Rules

Basic Functionality

How processors process log messages is defined via configurable rules. Each rule contains a filter that is used to select log messages. Other parameters within the rules define how certain log messages should be transformed. Those parameters depend on the processor for which they were created.

Rule Files

Rules are defined as YAML objects or JSON objects. Rules can be distributed over different files or multiple rules can reside within one file. Each file contains multiple YAML documents or a JSON array of JSON objects. The YAML format is preferred, since it is a superset of JSON and has better readability.

Depending on the filter, a rule can trigger for different types of messages.

Further details can be found in the section for processors.

Example structure of a YAML file with a rule for the labeler processor

filter: 'command: execute'  # A comment
labeler:
  label:
    action:
    - execute
description: '...'

Example structure of a YAML file containing multiple rules for the labeler processor

filter: 'command: "execute something"'
labeler:
  label:
    action:
    - execute
description: '...'
---
filter: 'command: "terminate something"'
labeler:
  label:
    action:
    - execute
description: '...'

Example structure of a JSON file with a rule for the labeler processor

{
  "filter": "command: execute",
  "labeler": {
    "label": {
      "action": ["execute"]
    }
  }
  "description": "..."
}

Example structure of a JSON file containing multiple rules for the labeler processor

[
  {
    "filter": "command: execute",
    "labeler": {
      "label": {
        "action": ["execute"]
      }
    }
    "description": "..."
  },
  {
    "filter": "command: execute",
    "labeler": {
      "label": {
        "action": ["execute"]
      }
    }
    "description": "..."
  }
]

Log message field value access

All rules reference fields or field values of log messages. This can be done via the dot notation. To reference a nested field inside the log event, just give the whole path from the event root to the desired field. To reference the field information in the following example you would use the following notation: more.nested.information. If you do want to access a specific item inside a list of the event you can extend the dotted notation with indices.
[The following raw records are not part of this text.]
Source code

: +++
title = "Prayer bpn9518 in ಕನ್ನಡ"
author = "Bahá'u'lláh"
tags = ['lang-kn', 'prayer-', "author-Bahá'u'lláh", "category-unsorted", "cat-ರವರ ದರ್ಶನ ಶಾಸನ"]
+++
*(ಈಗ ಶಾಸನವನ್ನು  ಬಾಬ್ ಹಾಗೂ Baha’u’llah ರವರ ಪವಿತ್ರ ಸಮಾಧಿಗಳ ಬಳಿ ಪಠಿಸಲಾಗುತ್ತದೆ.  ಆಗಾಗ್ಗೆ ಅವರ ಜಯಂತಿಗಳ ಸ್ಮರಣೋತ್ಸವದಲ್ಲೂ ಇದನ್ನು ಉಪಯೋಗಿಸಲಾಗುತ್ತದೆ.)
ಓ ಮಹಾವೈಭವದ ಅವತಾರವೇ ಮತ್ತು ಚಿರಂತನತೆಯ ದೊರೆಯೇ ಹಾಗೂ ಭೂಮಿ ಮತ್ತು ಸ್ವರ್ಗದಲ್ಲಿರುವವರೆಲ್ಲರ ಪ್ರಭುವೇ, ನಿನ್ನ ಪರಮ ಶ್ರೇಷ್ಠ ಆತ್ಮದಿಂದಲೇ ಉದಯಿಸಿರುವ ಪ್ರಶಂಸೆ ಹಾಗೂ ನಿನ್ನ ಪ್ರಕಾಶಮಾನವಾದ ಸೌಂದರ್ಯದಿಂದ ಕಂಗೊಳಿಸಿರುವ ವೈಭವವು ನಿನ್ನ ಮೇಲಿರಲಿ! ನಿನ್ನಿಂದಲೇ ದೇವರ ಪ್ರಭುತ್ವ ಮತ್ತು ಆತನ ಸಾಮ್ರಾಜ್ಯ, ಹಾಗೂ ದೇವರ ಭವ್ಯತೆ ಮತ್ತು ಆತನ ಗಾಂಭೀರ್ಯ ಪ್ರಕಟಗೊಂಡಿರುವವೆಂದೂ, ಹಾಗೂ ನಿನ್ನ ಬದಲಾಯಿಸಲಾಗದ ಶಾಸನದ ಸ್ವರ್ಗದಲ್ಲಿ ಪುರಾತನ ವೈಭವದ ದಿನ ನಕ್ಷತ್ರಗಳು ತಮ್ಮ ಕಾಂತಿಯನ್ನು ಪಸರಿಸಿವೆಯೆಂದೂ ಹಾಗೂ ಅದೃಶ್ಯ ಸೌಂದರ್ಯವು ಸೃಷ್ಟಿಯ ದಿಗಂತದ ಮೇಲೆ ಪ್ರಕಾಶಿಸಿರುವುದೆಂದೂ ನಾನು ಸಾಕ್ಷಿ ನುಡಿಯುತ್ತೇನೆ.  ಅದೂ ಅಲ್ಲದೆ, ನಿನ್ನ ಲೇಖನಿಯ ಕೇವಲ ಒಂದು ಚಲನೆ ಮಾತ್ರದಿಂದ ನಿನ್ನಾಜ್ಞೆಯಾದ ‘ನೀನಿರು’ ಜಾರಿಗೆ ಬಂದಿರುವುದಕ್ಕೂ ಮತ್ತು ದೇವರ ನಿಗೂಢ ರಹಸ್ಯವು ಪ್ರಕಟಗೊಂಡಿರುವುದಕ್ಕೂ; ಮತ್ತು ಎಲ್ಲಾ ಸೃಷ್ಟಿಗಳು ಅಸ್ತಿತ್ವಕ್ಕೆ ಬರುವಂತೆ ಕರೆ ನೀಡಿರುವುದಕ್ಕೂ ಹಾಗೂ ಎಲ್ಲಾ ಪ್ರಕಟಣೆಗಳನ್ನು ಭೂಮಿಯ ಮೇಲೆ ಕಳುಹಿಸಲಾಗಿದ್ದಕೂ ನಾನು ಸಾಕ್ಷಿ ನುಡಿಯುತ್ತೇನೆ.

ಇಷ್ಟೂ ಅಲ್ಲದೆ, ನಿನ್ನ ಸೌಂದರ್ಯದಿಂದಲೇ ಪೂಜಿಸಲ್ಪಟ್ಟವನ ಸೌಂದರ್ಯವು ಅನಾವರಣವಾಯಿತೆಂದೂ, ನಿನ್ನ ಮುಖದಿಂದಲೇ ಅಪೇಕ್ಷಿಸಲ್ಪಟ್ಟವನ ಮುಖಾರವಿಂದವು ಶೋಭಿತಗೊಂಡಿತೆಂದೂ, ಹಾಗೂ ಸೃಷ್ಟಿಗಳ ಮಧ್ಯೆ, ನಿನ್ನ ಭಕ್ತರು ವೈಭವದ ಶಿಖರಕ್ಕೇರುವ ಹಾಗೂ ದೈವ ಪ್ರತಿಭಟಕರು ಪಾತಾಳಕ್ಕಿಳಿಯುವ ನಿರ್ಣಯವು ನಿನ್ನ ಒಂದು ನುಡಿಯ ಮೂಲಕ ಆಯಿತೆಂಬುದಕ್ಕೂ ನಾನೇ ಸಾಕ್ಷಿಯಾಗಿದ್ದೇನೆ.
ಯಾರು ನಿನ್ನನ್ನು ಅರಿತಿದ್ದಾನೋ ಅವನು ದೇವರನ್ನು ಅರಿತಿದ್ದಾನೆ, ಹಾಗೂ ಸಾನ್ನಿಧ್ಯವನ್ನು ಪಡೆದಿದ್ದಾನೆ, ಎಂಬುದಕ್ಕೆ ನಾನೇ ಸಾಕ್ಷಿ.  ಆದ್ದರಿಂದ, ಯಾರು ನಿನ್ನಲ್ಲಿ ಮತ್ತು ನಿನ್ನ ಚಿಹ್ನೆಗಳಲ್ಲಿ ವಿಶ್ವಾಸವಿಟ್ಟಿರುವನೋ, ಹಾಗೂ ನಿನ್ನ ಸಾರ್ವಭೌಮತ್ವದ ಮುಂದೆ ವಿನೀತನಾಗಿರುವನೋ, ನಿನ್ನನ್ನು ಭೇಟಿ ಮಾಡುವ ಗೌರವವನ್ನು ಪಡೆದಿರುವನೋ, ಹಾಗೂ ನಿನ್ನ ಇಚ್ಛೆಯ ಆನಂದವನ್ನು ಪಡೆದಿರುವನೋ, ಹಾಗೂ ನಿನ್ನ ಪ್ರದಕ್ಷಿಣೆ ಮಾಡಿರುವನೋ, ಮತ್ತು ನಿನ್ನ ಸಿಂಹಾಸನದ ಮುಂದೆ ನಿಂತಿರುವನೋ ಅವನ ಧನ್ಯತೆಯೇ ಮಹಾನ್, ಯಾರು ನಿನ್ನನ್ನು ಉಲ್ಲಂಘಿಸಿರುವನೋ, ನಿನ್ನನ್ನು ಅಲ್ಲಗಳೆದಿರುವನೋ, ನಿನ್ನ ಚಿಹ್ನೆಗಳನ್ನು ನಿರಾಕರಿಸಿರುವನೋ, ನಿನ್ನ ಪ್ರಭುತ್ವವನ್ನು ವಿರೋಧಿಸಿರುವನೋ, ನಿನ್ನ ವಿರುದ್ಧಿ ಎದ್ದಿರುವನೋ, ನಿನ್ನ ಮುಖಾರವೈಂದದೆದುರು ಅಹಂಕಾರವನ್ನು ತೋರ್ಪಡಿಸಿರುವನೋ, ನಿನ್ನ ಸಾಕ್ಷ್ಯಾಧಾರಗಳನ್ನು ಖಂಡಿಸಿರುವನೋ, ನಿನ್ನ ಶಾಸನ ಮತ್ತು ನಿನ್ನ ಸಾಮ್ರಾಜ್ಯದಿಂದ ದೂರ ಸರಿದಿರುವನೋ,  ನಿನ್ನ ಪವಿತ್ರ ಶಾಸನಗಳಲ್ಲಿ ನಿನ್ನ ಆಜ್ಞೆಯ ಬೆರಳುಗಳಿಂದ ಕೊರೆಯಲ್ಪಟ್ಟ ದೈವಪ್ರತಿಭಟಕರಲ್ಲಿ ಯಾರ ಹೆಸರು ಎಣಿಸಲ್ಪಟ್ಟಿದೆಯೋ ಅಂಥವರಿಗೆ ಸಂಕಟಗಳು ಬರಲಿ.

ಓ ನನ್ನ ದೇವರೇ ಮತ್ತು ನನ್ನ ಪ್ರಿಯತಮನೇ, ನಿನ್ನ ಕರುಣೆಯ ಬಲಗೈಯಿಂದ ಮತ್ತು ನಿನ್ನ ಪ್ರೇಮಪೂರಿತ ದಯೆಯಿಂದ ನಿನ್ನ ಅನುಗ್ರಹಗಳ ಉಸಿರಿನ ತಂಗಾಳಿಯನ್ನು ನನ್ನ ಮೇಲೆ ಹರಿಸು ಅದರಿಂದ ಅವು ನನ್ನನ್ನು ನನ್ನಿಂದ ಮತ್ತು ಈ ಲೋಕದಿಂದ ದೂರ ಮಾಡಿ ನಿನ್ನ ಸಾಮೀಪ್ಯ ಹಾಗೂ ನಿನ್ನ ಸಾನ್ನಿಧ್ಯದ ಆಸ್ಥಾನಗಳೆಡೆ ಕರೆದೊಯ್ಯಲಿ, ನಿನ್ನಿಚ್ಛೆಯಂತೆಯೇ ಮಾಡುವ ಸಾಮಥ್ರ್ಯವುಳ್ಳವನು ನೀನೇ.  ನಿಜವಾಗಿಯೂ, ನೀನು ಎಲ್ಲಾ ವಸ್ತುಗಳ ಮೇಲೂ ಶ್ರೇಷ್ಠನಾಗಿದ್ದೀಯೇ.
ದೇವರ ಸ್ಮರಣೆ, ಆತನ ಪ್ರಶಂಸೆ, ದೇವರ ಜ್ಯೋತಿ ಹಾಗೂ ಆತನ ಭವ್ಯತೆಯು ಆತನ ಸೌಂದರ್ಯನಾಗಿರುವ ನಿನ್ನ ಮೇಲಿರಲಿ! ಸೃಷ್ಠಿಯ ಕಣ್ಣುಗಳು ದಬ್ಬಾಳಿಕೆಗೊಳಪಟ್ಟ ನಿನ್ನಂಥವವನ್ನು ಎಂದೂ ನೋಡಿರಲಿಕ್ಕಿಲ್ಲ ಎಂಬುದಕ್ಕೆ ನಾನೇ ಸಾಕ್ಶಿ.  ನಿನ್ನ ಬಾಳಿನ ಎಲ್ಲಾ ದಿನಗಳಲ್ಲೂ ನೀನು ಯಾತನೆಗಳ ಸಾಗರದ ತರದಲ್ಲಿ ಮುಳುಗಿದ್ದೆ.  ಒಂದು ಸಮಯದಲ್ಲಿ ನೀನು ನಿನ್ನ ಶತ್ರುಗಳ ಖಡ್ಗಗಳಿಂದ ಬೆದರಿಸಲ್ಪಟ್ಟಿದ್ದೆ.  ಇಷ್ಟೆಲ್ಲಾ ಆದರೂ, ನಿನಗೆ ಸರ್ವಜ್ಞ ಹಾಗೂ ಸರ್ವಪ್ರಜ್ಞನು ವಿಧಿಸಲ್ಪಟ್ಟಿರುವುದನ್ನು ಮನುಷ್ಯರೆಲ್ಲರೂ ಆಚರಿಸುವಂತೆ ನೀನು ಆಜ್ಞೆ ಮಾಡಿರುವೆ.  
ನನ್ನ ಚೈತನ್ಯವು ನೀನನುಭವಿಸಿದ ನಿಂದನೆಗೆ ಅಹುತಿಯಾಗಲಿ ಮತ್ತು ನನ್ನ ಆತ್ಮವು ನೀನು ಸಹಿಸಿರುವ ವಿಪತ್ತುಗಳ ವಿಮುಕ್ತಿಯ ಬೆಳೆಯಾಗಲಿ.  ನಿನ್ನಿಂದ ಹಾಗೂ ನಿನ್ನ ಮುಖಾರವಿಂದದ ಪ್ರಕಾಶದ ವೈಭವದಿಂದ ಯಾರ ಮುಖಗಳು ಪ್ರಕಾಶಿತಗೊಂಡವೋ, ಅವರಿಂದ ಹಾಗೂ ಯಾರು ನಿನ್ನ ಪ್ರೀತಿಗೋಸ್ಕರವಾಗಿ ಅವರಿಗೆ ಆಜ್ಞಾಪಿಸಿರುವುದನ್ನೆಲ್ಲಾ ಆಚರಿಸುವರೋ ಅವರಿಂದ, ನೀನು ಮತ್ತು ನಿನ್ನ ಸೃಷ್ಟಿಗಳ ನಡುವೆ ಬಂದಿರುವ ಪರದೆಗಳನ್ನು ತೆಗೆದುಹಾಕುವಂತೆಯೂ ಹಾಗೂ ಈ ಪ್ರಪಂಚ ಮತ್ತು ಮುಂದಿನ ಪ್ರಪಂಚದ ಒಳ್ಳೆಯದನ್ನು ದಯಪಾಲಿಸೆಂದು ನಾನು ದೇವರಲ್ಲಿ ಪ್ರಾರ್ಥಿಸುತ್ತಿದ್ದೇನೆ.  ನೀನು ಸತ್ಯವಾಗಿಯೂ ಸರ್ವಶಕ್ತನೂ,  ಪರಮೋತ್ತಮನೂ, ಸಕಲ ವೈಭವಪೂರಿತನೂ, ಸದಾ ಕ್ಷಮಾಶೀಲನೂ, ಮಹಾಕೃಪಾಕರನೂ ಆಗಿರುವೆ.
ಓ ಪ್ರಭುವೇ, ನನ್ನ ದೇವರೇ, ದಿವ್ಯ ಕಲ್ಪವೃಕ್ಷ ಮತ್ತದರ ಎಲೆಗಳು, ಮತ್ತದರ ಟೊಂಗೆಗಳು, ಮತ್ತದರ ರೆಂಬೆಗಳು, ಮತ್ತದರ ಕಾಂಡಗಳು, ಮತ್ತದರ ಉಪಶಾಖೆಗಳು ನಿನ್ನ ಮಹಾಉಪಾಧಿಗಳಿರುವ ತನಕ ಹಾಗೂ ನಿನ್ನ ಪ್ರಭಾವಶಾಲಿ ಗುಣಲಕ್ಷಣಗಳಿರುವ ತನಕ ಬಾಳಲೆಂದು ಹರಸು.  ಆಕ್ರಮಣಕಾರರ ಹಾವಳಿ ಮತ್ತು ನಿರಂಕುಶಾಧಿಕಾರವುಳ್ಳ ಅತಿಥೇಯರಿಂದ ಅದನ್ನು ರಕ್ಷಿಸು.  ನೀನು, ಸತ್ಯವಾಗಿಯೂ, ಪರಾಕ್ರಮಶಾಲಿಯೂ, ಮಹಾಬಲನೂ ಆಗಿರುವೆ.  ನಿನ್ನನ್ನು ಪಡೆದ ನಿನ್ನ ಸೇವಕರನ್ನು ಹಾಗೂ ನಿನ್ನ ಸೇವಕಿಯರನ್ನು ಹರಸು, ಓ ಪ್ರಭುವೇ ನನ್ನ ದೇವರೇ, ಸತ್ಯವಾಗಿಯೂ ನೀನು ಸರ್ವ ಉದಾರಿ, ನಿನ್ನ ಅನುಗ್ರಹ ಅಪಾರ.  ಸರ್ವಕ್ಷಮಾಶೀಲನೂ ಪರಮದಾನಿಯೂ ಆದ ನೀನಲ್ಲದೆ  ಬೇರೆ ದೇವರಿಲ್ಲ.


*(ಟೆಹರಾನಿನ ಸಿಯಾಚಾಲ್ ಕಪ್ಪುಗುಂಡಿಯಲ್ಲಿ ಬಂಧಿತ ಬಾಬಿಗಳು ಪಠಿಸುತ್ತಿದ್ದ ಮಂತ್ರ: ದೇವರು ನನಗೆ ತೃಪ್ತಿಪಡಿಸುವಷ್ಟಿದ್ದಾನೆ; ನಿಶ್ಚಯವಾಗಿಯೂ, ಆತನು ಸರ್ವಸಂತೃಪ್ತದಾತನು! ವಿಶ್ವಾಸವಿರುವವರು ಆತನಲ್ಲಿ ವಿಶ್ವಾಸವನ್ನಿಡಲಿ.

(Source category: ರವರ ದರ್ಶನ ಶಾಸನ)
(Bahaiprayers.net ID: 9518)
Given the following example you can access the list element lists with the following notation: more.nested.sometimes.1. In case you want to have more than one element then you can slice the list with the pattern start:stop:step_size, e.g: more.nested.sometimes.0:2 which would return ["inside", "lists"]. This slicing is based on the native python list slicing.

Example Event

{
  "some": "data",
  "more": {
    "nested": {
      "information": "is here",
      "sometimes": ["inside", "lists", "of", "elements"]
    }
  }
}

Warning

The dotted field notation is available in all processors, the use of indices to access list elements is though not available in the Clusterer, Labeler and the Pseudonymizer.

Filter

The filters are based on the Lucene query language, but contain some additional enhancements. It is possible to filter for keys and values in log messages. Dot notation is used to access subfields in log messages. A filter for {'field': {'subfield': 'value'}} can be specified by field.subfield': 'value'.

If a key without a value is given it is filtered for the existence of the key. The existence of a specific field can therefore be checked by a key without a value. The filter filter: field.subfield would match for every value subfield in {'field': {'subfield': 'value'}}. The special key * can be used to always match on any input. Thus, the filter filter: * would match any input document.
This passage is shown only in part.